Input material —
_ _ _ _ _ _ _
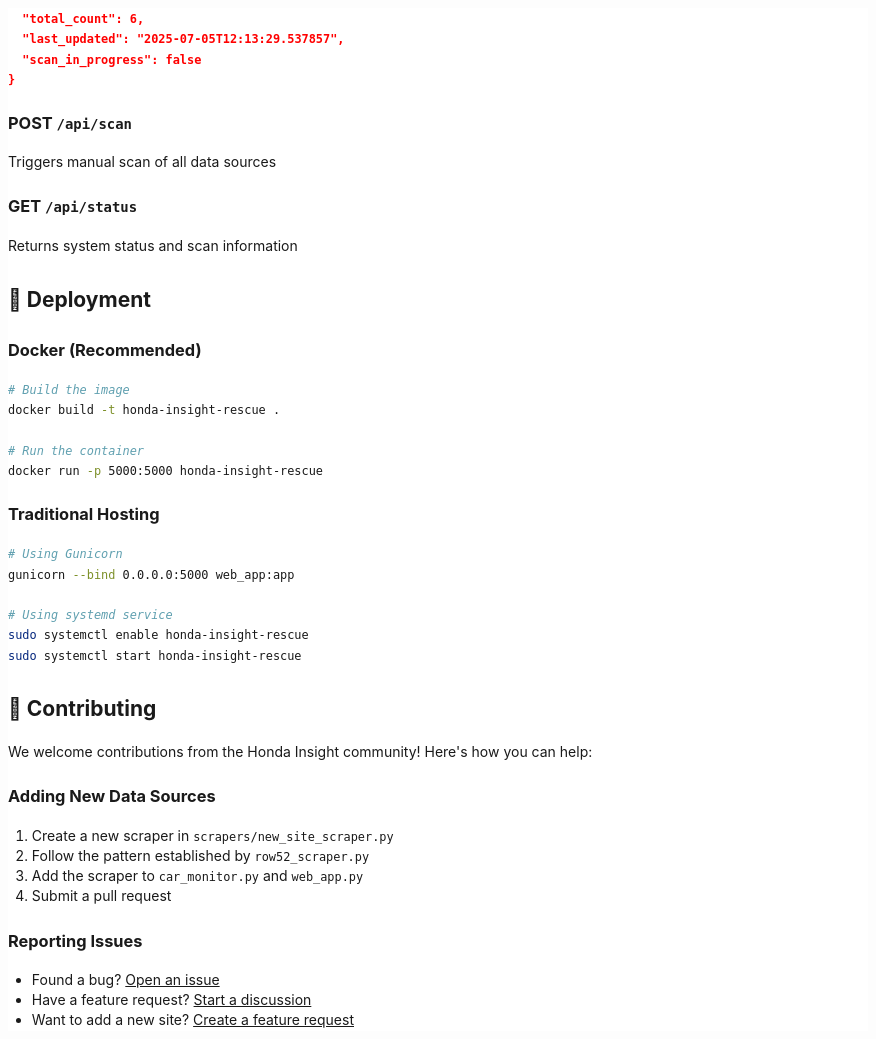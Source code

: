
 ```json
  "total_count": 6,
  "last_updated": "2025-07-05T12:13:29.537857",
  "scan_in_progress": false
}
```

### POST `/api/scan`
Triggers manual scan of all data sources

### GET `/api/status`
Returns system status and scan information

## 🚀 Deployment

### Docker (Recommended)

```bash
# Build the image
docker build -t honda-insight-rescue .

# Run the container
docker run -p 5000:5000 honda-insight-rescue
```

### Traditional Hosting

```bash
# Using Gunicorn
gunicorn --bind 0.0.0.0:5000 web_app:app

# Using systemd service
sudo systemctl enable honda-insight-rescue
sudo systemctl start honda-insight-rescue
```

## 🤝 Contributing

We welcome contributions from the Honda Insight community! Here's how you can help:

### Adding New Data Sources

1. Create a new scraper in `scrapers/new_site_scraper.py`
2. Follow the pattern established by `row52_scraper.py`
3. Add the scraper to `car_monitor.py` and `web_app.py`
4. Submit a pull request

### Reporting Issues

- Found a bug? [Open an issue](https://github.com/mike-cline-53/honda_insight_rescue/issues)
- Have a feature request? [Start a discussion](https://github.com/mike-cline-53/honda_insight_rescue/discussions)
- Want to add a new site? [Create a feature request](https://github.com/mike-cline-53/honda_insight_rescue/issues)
_ _ _ _ _ _ _
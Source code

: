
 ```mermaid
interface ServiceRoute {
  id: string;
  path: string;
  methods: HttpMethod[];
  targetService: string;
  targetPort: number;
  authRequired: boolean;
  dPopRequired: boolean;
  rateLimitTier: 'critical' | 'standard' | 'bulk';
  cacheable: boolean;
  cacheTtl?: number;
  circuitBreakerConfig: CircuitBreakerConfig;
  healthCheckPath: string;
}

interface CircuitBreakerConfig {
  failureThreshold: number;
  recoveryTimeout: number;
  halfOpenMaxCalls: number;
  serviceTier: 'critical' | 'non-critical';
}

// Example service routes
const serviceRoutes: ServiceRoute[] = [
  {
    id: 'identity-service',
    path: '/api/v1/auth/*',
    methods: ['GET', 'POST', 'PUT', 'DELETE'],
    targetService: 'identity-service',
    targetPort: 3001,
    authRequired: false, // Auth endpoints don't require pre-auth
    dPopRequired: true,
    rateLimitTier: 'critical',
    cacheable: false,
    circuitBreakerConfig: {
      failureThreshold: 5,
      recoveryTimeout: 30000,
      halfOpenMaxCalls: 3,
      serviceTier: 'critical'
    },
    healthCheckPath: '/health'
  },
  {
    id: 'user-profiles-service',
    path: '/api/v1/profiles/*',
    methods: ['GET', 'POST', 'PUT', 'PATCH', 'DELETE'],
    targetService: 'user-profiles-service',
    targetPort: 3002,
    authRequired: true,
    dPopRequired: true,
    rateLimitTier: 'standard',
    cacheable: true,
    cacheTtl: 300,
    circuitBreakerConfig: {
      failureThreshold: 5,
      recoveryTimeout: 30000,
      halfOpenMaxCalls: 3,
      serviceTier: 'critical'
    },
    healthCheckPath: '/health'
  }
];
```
_ _ _ _ _ _ _
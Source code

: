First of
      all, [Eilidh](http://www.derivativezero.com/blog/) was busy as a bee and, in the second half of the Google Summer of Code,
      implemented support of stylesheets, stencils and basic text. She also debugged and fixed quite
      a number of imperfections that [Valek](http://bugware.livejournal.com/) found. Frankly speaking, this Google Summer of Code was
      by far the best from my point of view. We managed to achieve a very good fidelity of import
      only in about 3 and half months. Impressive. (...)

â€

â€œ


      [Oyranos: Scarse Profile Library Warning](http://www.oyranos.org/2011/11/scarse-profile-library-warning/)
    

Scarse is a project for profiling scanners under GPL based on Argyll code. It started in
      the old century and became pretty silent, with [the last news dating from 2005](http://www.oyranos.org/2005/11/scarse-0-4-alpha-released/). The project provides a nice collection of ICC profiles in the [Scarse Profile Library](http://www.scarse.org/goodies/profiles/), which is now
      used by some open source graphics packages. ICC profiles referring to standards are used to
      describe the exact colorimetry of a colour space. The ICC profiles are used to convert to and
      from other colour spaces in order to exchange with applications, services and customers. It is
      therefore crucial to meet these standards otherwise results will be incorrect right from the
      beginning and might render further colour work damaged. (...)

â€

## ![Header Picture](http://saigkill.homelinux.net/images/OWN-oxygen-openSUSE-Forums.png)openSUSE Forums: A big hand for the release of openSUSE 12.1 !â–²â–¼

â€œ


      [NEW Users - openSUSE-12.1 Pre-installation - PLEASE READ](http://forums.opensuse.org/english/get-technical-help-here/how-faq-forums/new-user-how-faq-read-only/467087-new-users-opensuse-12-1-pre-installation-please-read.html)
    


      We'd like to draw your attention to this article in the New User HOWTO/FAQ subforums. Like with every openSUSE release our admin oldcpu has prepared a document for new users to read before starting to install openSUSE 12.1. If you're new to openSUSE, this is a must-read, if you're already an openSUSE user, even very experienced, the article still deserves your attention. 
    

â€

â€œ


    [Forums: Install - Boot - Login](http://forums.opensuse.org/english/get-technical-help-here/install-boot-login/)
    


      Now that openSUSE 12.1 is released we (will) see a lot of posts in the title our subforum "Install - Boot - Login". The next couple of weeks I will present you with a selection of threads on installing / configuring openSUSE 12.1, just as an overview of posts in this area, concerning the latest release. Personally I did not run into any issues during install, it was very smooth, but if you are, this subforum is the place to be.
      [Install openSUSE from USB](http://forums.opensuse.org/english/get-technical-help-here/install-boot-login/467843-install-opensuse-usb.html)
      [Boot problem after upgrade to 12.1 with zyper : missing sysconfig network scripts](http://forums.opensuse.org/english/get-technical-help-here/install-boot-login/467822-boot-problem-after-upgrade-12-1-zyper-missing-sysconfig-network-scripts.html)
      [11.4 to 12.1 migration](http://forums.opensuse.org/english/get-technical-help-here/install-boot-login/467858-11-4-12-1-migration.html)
_ _ _ _ _ _ _
Task objective — Of the lines above, output exactly those from the line bearing "therefore crucial to" through the line bearing "[Forums: Install - Boot", inclusive.

Exercise response —
      therefore crucial to meet these standards otherwise results will be incorrect right from the
      beginning and might render further colour work damaged. (...)

â€

## ![Header Picture](http://saigkill.homelinux.net/images/OWN-oxygen-openSUSE-Forums.png)openSUSE Forums: A big hand for the release of openSUSE 12.1 !â–²â–¼

â€œ


      [NEW Users - openSUSE-12.1 Pre-installation - PLEASE READ](http://forums.opensuse.org/english/get-technical-help-here/how-faq-forums/new-user-how-faq-read-only/467087-new-users-opensuse-12-1-pre-installation-please-read.html)
    


      We'd like to draw your attention to this article in the New User HOWTO/FAQ subforums. Like with every openSUSE release our admin oldcpu has prepared a document for new users to read before starting to install openSUSE 12.1. If you're new to openSUSE, this is a must-read, if you're already an openSUSE user, even very experienced, the article still deserves your attention. 
    

â€

â€œ


    [Forums: Install - Boot - Login](http://forums.opensuse.org/english/get-technical-help-here/install-boot-login/)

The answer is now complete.